» YOUR GOAL:
Only one span of the listing below should come back. It runs from the line with "Kopfes herstellen kann, \dash, es" through the line with "mit Quantorenskopus und", and each of its lines must be reproduced exactly.

» RECORD EXTRACTS:

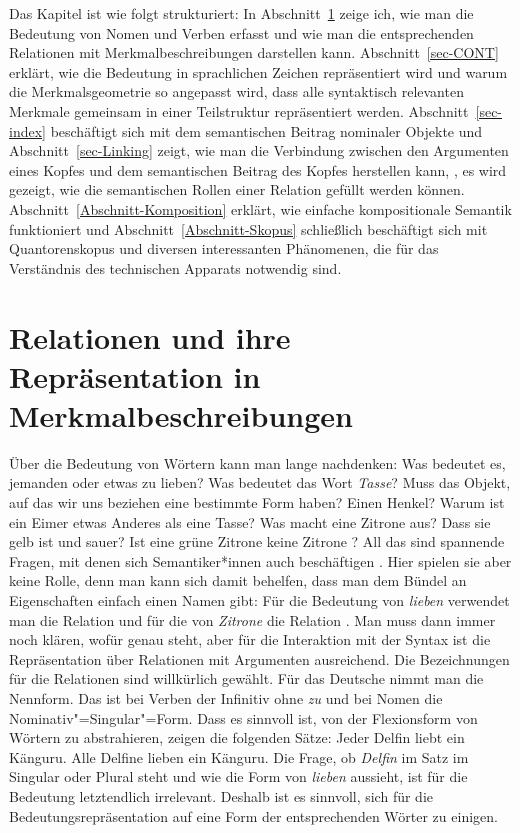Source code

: Das Kapitel ist wie folgt strukturiert: In Abschnitt~\ref{sec-Relationen-und-Merkmalbeschreibungen}
zeige ich, wie man die Bedeutung von Nomen und Verben erfasst und wie man die entsprechenden
Relationen mit Merkmalbeschreibungen darstellen kann. Abschnitt~\ref{sec-CONT} erklärt, wie die
Bedeutung in sprachlichen Zeichen repräsentiert wird und warum die Merkmalsgeometrie so angepasst
wird, dass alle syntaktisch relevanten Merkmale gemeinsam in einer Teilstruktur repräsentiert
werden. Abschnitt~\ref{sec-index} beschäftigt sich mit dem semantischen Beitrag nominaler Objekte
und Abschnitt~\ref{sec-Linking}
zeigt, wie man die Verbindung zwischen den Argumenten eines Kopfes und dem semantischen Beitrag des
Kopfes herstellen kann, \dash, es wird gezeigt, wie die semantischen Rollen einer Relation gefüllt
werden können. Abschnitt~\ref{Abschnitt-Komposition} erklärt, wie einfache kompositionale Semantik
funktioniert und Abschnitt~\ref{Abschnitt-Skopus} schließlich beschäftigt sich mit Quantorenskopus und
diversen interessanten Phänomenen, die für das Verständnis des technischen Apparats notwendig sind.




\section{Relationen und ihre Repräsentation in Merkmalbeschreibungen}
\label{sec-Relationen-und-Merkmalbeschreibungen}

Über die Bedeutung von Wörtern kann man lange nachdenken: Was bedeutet es, jemanden oder etwas zu
lieben? Was bedeutet das Wort \emph{Tasse}? Muss das Objekt, auf das wir uns beziehen eine bestimmte
Form haben? Einen Henkel? Warum ist ein Eimer etwas Anderes als eine Tasse? Was macht eine Zitrone
aus? Dass sie gelb ist und sauer? Ist eine grüne Zitrone keine Zitrone \citep{Braisby90}? All das sind spannende
Fragen, mit denen sich Semantiker*innen auch beschäftigen \citep{Rosch1973b-u}. Hier spielen sie aber keine Rolle, denn
man kann sich damit behelfen, dass man dem Bündel an Eigenschaften einfach einen Namen gibt: Für die
Bedeutung von \emph{lieben} verwendet man die Relation  und für die von
\emph{Zitrone} die Relation . Man muss dann immer noch klären, wofür
 genau steht, aber für die Interaktion mit der Syntax ist die Repräsentation über
Relationen mit Argumenten ausreichend. Die Bezeichnungen für die Relationen sind willkürlich
gewählt. Für das Deutsche nimmt man die Nennform. Das ist bei Verben der Infinitiv ohne \emph{zu}
und bei Nomen die Nominativ"=Singular"=Form. Dass es sinnvoll ist, von der Flexionsform von Wörtern
zu abstrahieren, zeigen die folgenden Sätze: 
\eal
\label{ex-Alle-Delfine}
\ex Jeder Delfin liebt ein Känguru.
\ex Alle Delfine lieben ein Känguru.
\zl
Die Frage, ob \emph{Delfin} im Satz im Singular oder Plural steht und wie die Form von \emph{lieben}
aussieht, ist für die Bedeutung letztendlich irrelevant. Deshalb ist es sinnvoll, sich für die
Bedeutungsrepräsentation auf eine Form der entsprechenden Wörter zu einigen.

» PROBLEM SOLUTION:
Kopfes herstellen kann, \dash, es wird gezeigt, wie die semantischen Rollen einer Relation gefüllt
werden können. Abschnitt~\ref{Abschnitt-Komposition} erklärt, wie einfache kompositionale Semantik
funktioniert und Abschnitt~\ref{Abschnitt-Skopus} schließlich beschäftigt sich mit Quantorenskopus und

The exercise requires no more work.